What is needed:
Read the lines below. Copy out any that hold the string "image".

[Opening Supplied entries section]

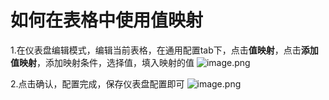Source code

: # 如何在表格中使用值映射

1.在仪表盘编辑模式，编辑当前表格，在通用配置tab下，点击**值映射**，点击**添加值映射**，添加映射条件，选择值，填入映射的值
![image.png](/img/src/visulization/tablePro/valueMapping/valueMapping1.png)

2.点击确认，配置完成，保存仪表盘配置即可
![image.png](/img/src/visulization/tablePro/valueMapping/valueMapping2.png)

[Closing Supplied entries section]

Response area:
![image.png](/img/src/visulization/tablePro/valueMapping/valueMapping1.png)
![image.png](/img/src/visulization/tablePro/valueMapping/valueMapping2.png)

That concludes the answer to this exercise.